Available data START

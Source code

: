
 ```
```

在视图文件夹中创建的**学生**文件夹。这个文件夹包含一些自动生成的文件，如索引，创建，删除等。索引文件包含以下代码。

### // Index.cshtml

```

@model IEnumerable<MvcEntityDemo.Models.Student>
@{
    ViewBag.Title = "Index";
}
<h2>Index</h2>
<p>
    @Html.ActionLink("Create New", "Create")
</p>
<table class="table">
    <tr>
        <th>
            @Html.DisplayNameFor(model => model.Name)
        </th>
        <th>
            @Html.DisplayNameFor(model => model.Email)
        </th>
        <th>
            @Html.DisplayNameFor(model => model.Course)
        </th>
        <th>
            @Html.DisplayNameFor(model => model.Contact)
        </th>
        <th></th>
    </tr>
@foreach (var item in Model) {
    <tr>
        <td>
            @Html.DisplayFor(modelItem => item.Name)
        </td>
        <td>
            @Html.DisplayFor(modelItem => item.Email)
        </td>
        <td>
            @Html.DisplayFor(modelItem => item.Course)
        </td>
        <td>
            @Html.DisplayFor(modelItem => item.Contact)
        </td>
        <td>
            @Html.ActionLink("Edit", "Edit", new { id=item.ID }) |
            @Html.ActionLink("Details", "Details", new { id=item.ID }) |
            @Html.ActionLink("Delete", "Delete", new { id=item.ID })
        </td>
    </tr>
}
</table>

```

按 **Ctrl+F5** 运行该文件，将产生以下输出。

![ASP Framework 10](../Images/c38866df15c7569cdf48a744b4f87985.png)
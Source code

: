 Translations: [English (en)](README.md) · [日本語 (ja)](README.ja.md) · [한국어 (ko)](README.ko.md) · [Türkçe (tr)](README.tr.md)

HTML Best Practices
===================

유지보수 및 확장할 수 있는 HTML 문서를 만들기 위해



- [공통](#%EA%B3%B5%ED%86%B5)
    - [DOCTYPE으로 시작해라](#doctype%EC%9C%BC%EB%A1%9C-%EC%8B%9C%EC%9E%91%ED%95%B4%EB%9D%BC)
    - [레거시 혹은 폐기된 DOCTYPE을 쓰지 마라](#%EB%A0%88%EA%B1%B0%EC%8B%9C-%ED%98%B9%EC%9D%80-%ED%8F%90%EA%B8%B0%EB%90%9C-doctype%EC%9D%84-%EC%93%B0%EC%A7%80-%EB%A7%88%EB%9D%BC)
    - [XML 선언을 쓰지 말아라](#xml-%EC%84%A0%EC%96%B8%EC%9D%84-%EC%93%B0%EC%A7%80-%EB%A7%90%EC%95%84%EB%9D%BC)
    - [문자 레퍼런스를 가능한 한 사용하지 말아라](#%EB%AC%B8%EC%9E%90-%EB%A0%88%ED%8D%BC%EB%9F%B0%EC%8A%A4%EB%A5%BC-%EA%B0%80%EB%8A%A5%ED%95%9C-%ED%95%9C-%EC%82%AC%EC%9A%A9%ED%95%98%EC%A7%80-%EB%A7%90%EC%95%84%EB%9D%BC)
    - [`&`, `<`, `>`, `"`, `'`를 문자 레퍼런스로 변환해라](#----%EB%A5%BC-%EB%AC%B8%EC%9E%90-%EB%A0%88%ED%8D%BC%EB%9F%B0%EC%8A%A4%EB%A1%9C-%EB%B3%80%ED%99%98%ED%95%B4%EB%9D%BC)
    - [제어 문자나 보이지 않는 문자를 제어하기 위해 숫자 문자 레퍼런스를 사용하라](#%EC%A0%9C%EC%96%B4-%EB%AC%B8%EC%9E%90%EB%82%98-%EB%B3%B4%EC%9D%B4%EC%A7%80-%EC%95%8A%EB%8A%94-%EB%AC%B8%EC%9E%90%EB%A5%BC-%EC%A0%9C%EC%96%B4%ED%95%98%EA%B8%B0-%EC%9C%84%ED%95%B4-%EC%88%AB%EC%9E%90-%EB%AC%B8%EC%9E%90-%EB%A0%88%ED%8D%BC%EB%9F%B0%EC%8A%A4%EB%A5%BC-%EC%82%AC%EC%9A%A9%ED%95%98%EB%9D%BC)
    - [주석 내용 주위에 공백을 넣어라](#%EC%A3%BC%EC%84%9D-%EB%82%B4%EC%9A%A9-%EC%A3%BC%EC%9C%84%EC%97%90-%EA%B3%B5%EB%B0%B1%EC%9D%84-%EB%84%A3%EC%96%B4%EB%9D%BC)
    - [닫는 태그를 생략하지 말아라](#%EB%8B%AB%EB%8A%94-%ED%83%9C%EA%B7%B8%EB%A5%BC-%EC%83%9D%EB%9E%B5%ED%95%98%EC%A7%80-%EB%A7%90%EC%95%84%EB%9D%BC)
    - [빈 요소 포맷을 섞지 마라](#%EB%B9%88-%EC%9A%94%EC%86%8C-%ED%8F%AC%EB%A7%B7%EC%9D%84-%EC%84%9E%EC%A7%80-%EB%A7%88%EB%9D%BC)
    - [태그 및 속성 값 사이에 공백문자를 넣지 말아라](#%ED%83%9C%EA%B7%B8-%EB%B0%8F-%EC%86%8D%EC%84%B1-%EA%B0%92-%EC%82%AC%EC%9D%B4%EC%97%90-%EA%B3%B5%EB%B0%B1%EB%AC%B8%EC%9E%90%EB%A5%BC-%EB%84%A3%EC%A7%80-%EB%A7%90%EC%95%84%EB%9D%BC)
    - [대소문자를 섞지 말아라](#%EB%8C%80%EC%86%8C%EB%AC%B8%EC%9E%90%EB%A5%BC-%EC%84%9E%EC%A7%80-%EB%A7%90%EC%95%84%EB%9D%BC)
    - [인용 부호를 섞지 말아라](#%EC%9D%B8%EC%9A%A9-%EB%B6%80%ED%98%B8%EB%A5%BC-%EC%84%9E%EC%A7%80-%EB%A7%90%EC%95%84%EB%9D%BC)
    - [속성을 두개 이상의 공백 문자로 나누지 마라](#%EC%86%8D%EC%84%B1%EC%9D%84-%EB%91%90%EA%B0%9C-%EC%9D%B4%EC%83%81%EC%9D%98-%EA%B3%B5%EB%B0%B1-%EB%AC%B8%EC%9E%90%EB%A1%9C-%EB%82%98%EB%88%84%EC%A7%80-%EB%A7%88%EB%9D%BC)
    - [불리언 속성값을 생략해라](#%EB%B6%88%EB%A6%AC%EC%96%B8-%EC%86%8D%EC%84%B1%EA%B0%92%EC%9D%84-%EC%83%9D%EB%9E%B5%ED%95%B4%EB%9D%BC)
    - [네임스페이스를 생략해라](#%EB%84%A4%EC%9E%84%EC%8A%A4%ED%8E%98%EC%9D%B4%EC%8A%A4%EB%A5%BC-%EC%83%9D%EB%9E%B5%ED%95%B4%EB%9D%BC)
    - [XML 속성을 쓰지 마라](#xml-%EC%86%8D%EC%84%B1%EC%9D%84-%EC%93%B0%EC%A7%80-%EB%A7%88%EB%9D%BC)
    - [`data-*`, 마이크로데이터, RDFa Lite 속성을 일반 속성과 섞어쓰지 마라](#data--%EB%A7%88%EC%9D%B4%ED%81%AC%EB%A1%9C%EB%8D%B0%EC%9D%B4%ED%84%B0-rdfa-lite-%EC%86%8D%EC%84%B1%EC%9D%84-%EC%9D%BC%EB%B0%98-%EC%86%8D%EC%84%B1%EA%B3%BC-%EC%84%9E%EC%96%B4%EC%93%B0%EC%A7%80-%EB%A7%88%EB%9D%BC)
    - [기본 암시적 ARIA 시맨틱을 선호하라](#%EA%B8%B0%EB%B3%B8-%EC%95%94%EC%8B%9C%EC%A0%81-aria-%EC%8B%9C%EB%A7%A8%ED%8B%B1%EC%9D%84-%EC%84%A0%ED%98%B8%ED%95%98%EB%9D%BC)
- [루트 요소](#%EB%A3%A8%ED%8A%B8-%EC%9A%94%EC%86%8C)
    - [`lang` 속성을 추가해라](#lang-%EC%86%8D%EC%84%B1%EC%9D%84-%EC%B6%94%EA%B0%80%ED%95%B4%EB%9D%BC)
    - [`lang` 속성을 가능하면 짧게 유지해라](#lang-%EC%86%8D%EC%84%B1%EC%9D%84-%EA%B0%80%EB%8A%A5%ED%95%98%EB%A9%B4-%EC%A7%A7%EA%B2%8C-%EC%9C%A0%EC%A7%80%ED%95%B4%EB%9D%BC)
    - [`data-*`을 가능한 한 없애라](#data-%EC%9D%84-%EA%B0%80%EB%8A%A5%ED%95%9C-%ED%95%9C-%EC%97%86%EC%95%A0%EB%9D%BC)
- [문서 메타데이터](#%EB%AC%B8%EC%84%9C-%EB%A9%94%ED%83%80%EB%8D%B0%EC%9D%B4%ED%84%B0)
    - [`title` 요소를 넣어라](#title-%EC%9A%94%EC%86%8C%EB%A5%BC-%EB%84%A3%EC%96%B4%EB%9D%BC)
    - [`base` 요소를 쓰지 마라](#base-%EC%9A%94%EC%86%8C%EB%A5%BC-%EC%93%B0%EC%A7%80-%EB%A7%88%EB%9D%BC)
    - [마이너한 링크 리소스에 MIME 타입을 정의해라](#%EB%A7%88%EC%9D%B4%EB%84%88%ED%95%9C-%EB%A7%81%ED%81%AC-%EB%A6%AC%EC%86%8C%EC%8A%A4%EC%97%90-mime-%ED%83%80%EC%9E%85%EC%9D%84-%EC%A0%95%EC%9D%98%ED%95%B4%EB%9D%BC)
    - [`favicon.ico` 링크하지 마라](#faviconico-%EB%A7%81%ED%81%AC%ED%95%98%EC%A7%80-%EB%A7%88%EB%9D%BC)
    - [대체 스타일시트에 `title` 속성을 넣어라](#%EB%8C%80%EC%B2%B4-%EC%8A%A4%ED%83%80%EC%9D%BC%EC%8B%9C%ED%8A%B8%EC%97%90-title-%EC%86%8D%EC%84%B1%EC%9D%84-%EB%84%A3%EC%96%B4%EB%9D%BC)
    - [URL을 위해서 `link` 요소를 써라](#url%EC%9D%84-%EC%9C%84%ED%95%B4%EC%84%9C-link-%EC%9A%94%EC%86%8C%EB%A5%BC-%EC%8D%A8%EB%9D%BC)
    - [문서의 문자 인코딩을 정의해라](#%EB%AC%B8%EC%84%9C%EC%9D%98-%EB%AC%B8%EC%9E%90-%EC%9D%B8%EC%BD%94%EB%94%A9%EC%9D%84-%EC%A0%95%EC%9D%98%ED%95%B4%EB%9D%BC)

Available data END

Your task is to gather all lines from the entries above that hold the word "생략해라".

Written response:
    - [불리언 속성값을 생략해라](#%EB%B6%88%EB%A6%AC%EC%96%B8-%EC%86%8D%EC%84%B1%EA%B0%92%EC%9D%84-%EC%83%9D%EB%9E%B5%ED%95%B4%EB%9D%BC)
    - [네임스페이스를 생략해라](#%EB%84%A4%EC%9E%84%EC%8A%A4%ED%8E%98%EC%9D%B4%EC%8A%A4%EB%A5%BC-%EC%83%9D%EB%9E%B5%ED%95%B4%EB%9D%BC)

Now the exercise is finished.